PARC DES PRINCES — You know the pattern by now. We have witnessed it so often that it has become natural. Some players might rely upon muscle memory to perform a particular type of pass or to arc a run with a certain shape. Lionel Messi uses it to complete an entire move.
The drift into space, predicting where the counter attack will spring from. The gliding run past two defenders who barely enter into the same postcode to stop him. The give-and-go with a team-mate, each conveying messages of where the ball will be received and played only through a glance. The curling shot into a corner of the goal that renders any goalkeeper a statue.
These are the connected moments that have become the Messi stereotype. As with every great signature move, knowledge is no weapon. Knowing what Messi will do and stopping it are two very different things.
We went to Paris expecting – perhaps even fearing – to witness a different Messi. He had not yet scored for Paris Saint-Germain (three games constitutes a drought in Messi nomenclature; his consistent majesty changed those rules).
He had been substituted against Lyon, prompting a predictable mania about his emotional state. In some way, we probably wanted to believe that he was a little broken, the tears shed in his final Barcelona press conference falling to the ground like Samson’s locks.
Messi was quiet for long periods of Tuesday evening. He failed to create a chance, something that only happened twice in La Liga or the Champions League last season and only once when completing 90 minutes. But then that is reflective of the strength that now surrounds him.
Without the burden of responsibility to carry a superclub – his superclub – on his shoulders, Messi can become more of a latent threat than a potent one. That may well help to extend his career; there’s at least one thing to celebrate in his move to PSG.
But what was far more striking than what had changed in Messi after leaving his spiritual home was how much was still the same: The “Messi…Messi…Messi” chant that once rang around Barcelona on nights like these, the surge of electricity and noise when the ball arrived at his left foot, the signature move. Close your eyes to block out the stadium and the shirt and you could be sat on the top tier of the Camp Nou.
Perhaps that makes a relevant point on the homogeneity of modern elite football. We might like to think that the grandest clubs in the world are each unique – their stadiums, their supporters, their preferred style and therefore the specific type of player that suits them best. But that is an idyllic, anachronistic assumption. At the highest level, superstar players are able to exist in a bubble of homogeneity that makes acclimatisation easy.
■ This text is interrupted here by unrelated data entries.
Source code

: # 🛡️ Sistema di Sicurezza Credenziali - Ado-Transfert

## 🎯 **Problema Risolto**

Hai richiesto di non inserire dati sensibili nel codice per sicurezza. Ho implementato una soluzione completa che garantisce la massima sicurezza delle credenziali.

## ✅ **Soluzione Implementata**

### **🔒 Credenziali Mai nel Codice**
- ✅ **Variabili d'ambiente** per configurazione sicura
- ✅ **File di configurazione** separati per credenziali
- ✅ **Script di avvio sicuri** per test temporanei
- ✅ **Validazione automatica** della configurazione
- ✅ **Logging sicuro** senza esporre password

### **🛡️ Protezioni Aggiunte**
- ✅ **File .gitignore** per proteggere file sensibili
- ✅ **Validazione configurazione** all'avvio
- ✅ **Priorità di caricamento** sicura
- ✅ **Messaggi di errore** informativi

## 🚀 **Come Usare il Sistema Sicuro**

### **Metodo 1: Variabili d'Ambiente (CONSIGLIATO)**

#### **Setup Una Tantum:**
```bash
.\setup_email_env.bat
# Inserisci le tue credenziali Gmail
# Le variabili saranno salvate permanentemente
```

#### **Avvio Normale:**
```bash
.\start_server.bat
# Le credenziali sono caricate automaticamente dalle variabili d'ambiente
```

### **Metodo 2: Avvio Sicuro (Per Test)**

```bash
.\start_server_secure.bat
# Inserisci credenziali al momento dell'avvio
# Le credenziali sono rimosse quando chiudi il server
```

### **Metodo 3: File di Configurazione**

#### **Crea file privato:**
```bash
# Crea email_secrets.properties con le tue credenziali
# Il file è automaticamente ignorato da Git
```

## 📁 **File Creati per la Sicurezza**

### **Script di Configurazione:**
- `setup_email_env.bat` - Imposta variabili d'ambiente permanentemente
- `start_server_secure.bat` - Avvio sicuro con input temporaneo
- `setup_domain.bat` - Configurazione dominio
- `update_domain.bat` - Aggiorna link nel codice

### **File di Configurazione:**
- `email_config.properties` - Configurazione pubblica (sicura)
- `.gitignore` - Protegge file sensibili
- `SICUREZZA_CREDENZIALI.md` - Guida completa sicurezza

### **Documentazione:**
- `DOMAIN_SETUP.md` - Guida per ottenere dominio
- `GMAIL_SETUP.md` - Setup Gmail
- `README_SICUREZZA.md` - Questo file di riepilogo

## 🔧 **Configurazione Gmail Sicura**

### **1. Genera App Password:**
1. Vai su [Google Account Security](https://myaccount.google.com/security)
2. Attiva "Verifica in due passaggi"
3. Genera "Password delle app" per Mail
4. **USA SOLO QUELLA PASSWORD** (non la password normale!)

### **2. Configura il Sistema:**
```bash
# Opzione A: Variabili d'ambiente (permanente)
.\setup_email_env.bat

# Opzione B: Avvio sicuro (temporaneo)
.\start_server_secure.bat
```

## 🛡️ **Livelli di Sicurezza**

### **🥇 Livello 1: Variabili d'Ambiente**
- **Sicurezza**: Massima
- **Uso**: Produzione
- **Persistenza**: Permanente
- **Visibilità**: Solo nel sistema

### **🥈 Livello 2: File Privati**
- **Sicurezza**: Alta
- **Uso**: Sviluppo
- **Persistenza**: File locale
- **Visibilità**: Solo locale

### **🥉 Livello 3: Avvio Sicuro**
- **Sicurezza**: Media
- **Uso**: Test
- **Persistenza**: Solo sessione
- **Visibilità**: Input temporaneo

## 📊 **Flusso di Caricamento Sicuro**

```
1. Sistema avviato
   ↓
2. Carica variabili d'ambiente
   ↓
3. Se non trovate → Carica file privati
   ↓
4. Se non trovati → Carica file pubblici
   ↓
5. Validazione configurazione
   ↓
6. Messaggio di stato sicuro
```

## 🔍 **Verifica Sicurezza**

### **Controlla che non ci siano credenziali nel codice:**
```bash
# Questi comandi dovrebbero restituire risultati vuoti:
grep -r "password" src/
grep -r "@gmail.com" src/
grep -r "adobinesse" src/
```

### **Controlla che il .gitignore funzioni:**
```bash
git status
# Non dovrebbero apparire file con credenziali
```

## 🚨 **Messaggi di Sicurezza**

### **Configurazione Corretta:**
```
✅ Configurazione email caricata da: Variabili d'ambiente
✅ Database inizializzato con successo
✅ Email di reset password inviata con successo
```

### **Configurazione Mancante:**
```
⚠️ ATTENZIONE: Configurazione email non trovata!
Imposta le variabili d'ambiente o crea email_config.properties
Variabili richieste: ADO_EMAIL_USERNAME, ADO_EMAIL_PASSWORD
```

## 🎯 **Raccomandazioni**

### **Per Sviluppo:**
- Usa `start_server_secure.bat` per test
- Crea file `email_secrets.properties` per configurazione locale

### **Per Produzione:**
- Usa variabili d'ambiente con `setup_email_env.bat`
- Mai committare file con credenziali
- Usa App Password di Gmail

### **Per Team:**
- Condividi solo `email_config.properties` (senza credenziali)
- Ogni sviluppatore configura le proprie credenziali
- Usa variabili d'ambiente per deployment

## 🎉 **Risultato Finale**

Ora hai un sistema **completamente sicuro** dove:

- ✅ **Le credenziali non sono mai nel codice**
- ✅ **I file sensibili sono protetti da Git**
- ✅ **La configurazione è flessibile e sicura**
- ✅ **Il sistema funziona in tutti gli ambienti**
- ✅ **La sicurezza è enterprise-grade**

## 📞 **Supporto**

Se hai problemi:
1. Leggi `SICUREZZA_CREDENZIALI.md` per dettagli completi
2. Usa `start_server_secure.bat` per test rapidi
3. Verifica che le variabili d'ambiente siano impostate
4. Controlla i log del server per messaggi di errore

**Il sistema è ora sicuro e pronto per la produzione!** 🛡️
But there is a more romantic view that we are happy to acquiesce to: that it is Messi’s greatness that makes this possible. We should not mourn the fact that Messi at PSG may be remarkably similar to Messi at Barcelona, quite the opposite. Despite the geopolitical grubbiness, the extreme wealth that precipitated this deal and the promotional photos of Messi publicising PSG’s winter tour that will “showcase Qatar as a tourist destination”, Messi’s talent is so alluring that it becomes an effective temporary distraction. Perhaps that is his greatest achievement – making all this feel like normal?